On a couple of days weekly (like weekends) walk twice as long. If you can’t do that yet, work up to it.

It’s important to remember that you should never take no more than 1 to 2 days off a week. Believe it or not,  you’ll actually get hooked on the habit after 14 days.

It all starts with that first step. You’ll feel better, sleep better and make “one giant leap” to dieting success.

TODAY: DO I REALLY HAVE TO TELL YOU TO WALK AGAIN? I KNOW, I’M NAGGING.

Slow+Fast+Slow+Fast = Faster Diet Results

The burst exercise plan seems to have a greater effect on my bike. That’s when you do short 30 second bursts every few minutes while you’re walking, riding a bike, using a stepper… whatever you’re doing to exert yourself. Studies have shown that it increases the overall effectiveness of your exercise and gives you more residual calorie burning. It’s sort of exercise kinetic energy. That is, you get the locomotive going faster and it takes longer for it to stop.

Of course you will notice it because you will have the satisfying pore cleansing sweat for a bit longer when you’re done.

TODAY: DO SOME BURSTS WHILE YOU EXERCISE. (WALK, RIDE OR WHATEVER)

Dust Off The Bike

Okay, I admit it. I had stopped riding my bike for a while. It was because of any number of convenient excuses. Not enough time, too cold, too hot, too wet… too lazy. I actually had to get spider webs off the tires, (I hate spiders.) before re-inflating them. It was simply a matter of motivation. I know I have to burn more calories. The bike works for me. I had grown to really look forward to the rides, especially longer ones on Saturday mornings. But for some reason I lost interest and it took mustering up energy again to get back in the saddle.

You may have a stepper, rider, weights, skates, or walking shoes that need to be dusted off. Now is as good a time as any to get going again.  Take it easy at first. Getting stiff will just give you an excuse to stop again. Then watch your endurance go up and your weight go down. You’ll remember how. It’s just like riding a bike.

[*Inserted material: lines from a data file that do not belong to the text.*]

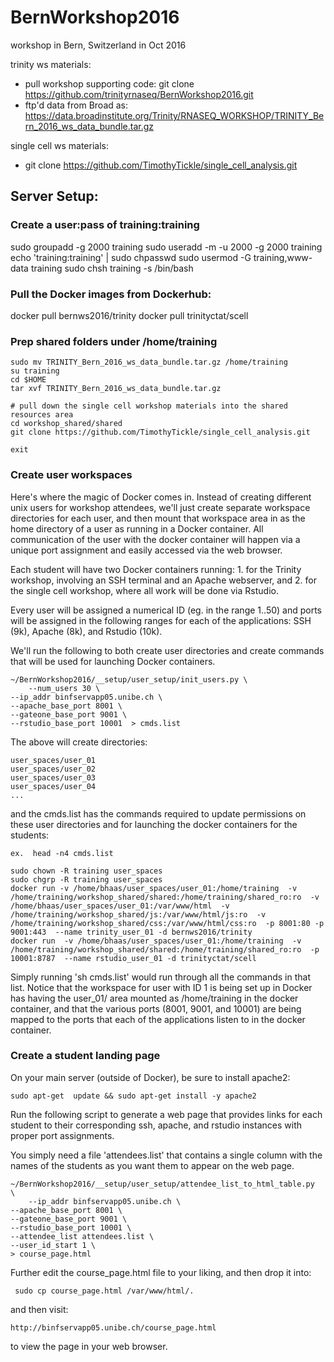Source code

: # BernWorkshop2016
workshop in Bern, Switzerland in Oct 2016

trinity ws materials:

*  pull workshop supporting code: git clone https://github.com/trinityrnaseq/BernWorkshop2016.git
*  ftp'd data from Broad as: <https://data.broadinstitute.org/Trinity/RNASEQ_WORKSHOP/TRINITY_Bern_2016_ws_data_bundle.tar.gz>

single cell ws materials:
*  git clone https://github.com/TimothyTickle/single_cell_analysis.git


## Server Setup:

### Create a user:pass of training:training

   sudo groupadd -g 2000 training
   sudo useradd -m -u 2000 -g 2000 training
   echo 'training:training' | sudo chpasswd
   sudo usermod -G training,www-data training
   sudo chsh training -s /bin/bash


### Pull the Docker images from Dockerhub:

   docker pull bernws2016/trinity
   docker pull trinityctat/scell



### Prep shared folders under /home/training

    sudo mv TRINITY_Bern_2016_ws_data_bundle.tar.gz /home/training
    su training
    cd $HOME
    tar xvf TRINITY_Bern_2016_ws_data_bundle.tar.gz

    # pull down the single cell workshop materials into the shared resources area
    cd workshop_shared/shared
    git clone https://github.com/TimothyTickle/single_cell_analysis.git
    
    exit


### Create user workspaces

Here's where the magic of Docker comes in.  Instead of creating different unix users for workshop attendees, we'll just create separate workspace directories for each user, and then mount that workspace area in as the home directory of a user as running in a Docker container.  All communication of the user with the docker container will happen via a unique port assignment and easily accessed via the web browser.

Each student will have two Docker containers running:  1. for the Trinity workshop, involving an SSH terminal and an Apache webserver, and 2. for the single cell workshop, where all work will be done via Rstudio.

Every user will be assigned a numerical ID (eg. in the range 1..50) and ports will be assigned in the following ranges for each of the applications: SSH (9k), Apache (8k), and Rstudio (10k).

We'll run the following to both create user directories and create commands that will be used for launching Docker containers.

    ~/BernWorkshop2016/__setup/user_setup/init_users.py \
        --num_users 30 \
	--ip_addr binfservapp05.unibe.ch \
	--apache_base_port 8001 \
	--gateone_base_port 9001 \
	--rstudio_base_port 10001  > cmds.list

The above will create directories:

    user_spaces/user_01
    user_spaces/user_02
    user_spaces/user_03
    user_spaces/user_04
    ...

and the cmds.list has the commands required to update permissions on these user directories and for launching the docker containers for the students:

    ex.  head -n4 cmds.list

    sudo chown -R training user_spaces
    sudo chgrp -R training user_spaces
    docker run -v /home/bhaas/user_spaces/user_01:/home/training  -v /home/training/workshop_shared/shared:/home/training/shared_ro:ro  -v /home/bhaas/user_spaces/user_01:/var/www/html  -v /home/training/workshop_shared/js:/var/www/html/js:ro  -v /home/training/workshop_shared/css:/var/www/html/css:ro  -p 8001:80 -p 9001:443  --name trinity_user_01 -d bernws2016/trinity
    docker run  -v /home/bhaas/user_spaces/user_01:/home/training  -v /home/training/workshop_shared/shared:/home/training/shared_ro:ro  -p 10001:8787  --name rstudio_user_01 -d trinityctat/scell


Simply running 'sh cmds.list' would run through all the commands in that list.  Notice that the workspace for user with ID 1 is being set up in Docker has having the user_01/ area mounted as /home/training in the docker container, and that the various ports (8001, 9001, and 10001) are being mapped to the ports that each of the applications listen to in the docker container.



### Create a student landing page

On your main server (outside of Docker), be sure to install apache2:

    sudo apt-get  update && sudo apt-get install -y apache2


Run the following script to generate a web page that provides links for each student to their corresponding ssh, apache, and rstudio instances with proper port assignments.

You simply need a file 'attendees.list' that contains a single column with the names of the students as you want them to appear on the web page.


    ~/BernWorkshop2016/__setup/user_setup/attendee_list_to_html_table.py  \
        --ip_addr binfservapp05.unibe.ch \
	--apache_base_port 8001 \
	--gateone_base_port 9001 \
	--rstudio_base_port 10001 \
	--attendee_list attendees.list \
	--user_id_start 1 \
	> course_page.html

Further edit the course_page.html file to your liking, and then drop it into:

     sudo cp course_page.html /var/www/html/.

and then visit:

    http://binfservapp05.unibe.ch/course_page.html

to view the page in your web browser.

TODAY: START A NEW, OLD EXERCISE ROUTINE.

Exercise For a Positive Change

Don’t think of it as HAVING to exercise. Instead, focus on how you WANT to exercise so you can feel great. That’s because you will. You will sleep better, have more energy, a clearer mind and even a better sex life. Physical activity is good for you whether you are trying to lose weight or not. Keep it positive and you’ll end up looking positively great!

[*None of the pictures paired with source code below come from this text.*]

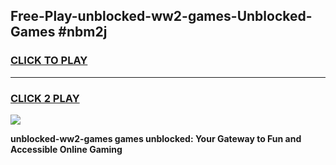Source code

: 
## Free-Play-unblocked-ww2-games-Unblocked-Games #nbm2j
<h3>
<a href="https://news.freeplayer.one?title=unblocked-ww2-games&ref=8M">CLICK TO PLAY</a></h3>
<hr>

<h3>
<a href="https://news.freeplayer.one?title=unblocked-ww2-games&ref=8M">CLICK 2 PLAY</a>
  
</h3>

<a href="https://news.freeplayer.one?title=unblocked-ww2-games&ref=8M"><img src="https://clearcache.store/games.png"></a>


**unblocked-ww2-games games unblocked: Your Gateway to Fun and Accessible Online Gaming**
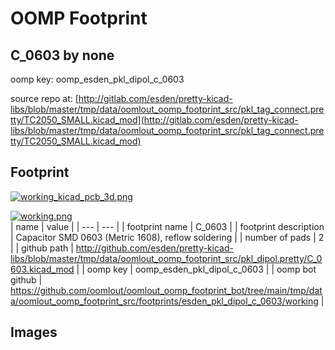 # OOMP Footprint  
## C_0603  by none  
  
oomp key: oomp_esden_pkl_dipol_c_0603  
  
source repo at: [http://gitlab.com/esden/pretty-kicad-libs/blob/master/tmp/data/oomlout_oomp_footprint_src/pkl_tag_connect.pretty/TC2050_SMALL.kicad_mod](http://gitlab.com/esden/pretty-kicad-libs/blob/master/tmp/data/oomlout_oomp_footprint_src/pkl_tag_connect.pretty/TC2050_SMALL.kicad_mod)  
## Footprint  
  
[![working_kicad_pcb_3d.png](working_kicad_pcb_3d_600.png)](working_kicad_pcb_3d.png)  
  
[![working.png](working_600.png)](working.png)  
| name | value | 
| --- | --- | 
| footprint name | C_0603 | 
| footprint description | Capacitor SMD 0603 (Metric 1608), reflow soldering | 
| number of pads | 2 | 
| github path | http://github.com/esden/pretty-kicad-libs/blob/master/tmp/data/oomlout_oomp_footprint_src/pkl_dipol.pretty/C_0603.kicad_mod | 
| oomp key | oomp_esden_pkl_dipol_c_0603 | 
| oomp bot github | https://github.com/oomlout/oomlout_oomp_footprint_bot/tree/main/tmp/data/oomlout_oomp_footprint_src/footprints/esden_pkl_dipol_c_0603/working | 
## Images  
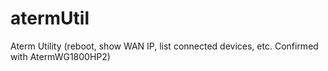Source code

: # atermUtil
Aterm Utility (reboot, show WAN IP, list connected devices, etc. Confirmed with AtermWG1800HP2)
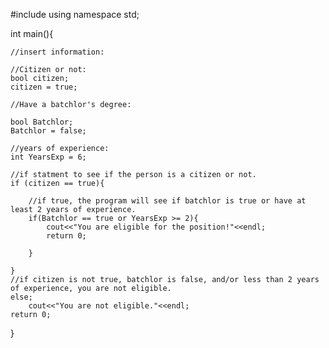 #include <iostream>
using namespace std;

int main(){
    
    //insert information:
    
    //Citizen or not:
    bool citizen;
    citizen = true;
    
    //Have a batchlor's degree:
    
    bool Batchlor;
    Batchlor = false;
    
    //years of experience:
    int YearsExp = 6;
    
    //if statment to see if the person is a citizen or not.
    if (citizen == true){
        
        //if true, the program will see if batchlor is true or have at least 2 years of experience.
        if(Batchlor == true or YearsExp >= 2){
            cout<<"You are eligible for the position!"<<endl;
            return 0;
            
        }
        
    }
    //if citizen is not true, batchlor is false, and/or less than 2 years of experience, you are not eligible.
    else;
        cout<<"You are not eligible."<<endl;
    return 0;
}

TODAY: THINK OF HOW GOOD YOU’RE BEING TO YOURSELF WHEN YOU EXERCISE.

Plant Your Diet

Spring has sprung. Now’s the time to get out and take advantage of it. This weekend get out and pick a spot for a garden. Clear the space, turn the soil, get down on your hands and knees and plant some veggies. Salad greens, radishes, tomatoes, cucumbers, peppers, carrots, eggplant, whatever you feel like or have room for. Taking care of the garden will give you exercise, and eating the veggies will be good for you and your food budget too.

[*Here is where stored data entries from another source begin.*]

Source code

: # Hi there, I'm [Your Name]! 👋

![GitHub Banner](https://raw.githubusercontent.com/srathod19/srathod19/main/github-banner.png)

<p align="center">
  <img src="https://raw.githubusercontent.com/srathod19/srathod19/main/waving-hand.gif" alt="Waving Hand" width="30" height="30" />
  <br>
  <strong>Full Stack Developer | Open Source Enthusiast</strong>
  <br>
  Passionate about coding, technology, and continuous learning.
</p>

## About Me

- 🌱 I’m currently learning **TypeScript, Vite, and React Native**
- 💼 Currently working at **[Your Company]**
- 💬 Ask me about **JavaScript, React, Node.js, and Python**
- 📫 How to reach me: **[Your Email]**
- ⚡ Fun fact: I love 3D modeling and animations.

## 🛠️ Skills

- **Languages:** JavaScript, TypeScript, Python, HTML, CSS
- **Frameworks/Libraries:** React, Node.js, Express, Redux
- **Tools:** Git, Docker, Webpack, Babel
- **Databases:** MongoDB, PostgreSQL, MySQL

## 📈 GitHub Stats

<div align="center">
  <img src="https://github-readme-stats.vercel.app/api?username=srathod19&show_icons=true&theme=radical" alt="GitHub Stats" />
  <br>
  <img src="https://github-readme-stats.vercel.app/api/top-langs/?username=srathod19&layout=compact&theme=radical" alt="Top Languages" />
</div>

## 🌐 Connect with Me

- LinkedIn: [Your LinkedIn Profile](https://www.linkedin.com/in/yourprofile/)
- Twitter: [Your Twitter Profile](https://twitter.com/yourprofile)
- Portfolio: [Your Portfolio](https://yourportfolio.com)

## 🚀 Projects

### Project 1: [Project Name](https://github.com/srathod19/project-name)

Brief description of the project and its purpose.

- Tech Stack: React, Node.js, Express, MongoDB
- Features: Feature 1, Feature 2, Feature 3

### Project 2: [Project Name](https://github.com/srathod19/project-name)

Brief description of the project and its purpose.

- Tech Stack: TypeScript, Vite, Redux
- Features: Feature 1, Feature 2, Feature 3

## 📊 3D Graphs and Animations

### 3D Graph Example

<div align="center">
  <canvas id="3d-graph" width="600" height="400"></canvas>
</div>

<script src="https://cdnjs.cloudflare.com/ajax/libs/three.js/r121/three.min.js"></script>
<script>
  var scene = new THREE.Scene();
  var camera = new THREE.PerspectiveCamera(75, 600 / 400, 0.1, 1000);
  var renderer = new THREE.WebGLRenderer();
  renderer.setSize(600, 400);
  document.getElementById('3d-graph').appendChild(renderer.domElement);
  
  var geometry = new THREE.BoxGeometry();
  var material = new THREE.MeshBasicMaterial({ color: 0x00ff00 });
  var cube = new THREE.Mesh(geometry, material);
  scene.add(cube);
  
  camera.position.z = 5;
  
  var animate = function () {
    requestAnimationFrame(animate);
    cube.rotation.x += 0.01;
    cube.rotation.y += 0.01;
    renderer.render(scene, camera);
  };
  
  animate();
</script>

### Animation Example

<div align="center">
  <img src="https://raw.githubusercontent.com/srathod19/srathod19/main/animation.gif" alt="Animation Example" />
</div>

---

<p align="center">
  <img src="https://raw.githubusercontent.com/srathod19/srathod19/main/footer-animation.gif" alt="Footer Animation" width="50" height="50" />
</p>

They were once called “victory gardens”. It can be your “diet victory”.

TODAY: START YOUR GARDEN.

Change It Up

Changing up your exercise routine is the best way to prevent a weight loss plateau. You ought to change it every 4 to 6 weeks. It will also reduce your boredom and keep you going. Since the weather is changing too, it will give you more opportunities. So decide on new exercises, a new route to walk, new places to go and a new attitude. Just get out there!

TODAY: PICK A NEW EXERCISE ROUTINE FOR THE NEXT FEW WEEKS.

Carry Your Groceries

The next time you head to the grocery, skip grabbing a cart by the door. Just pick up one of those handy baskets. If you have a lot of shopping to do take two. (one for each hand) Then as you shop you’ll be getting more exercise by carrying around some weight. In addition to that you’ll be more aware of what you’re putting in the basket and may buy less food, threby eating less, losing weight  and even saving money. Of course don’t be tempted to buy just lightweight stuff or you’ll end up with more chips and Cheetos.

TODAY: DON’T USE A SHOPPING CART AT THE GROCERY.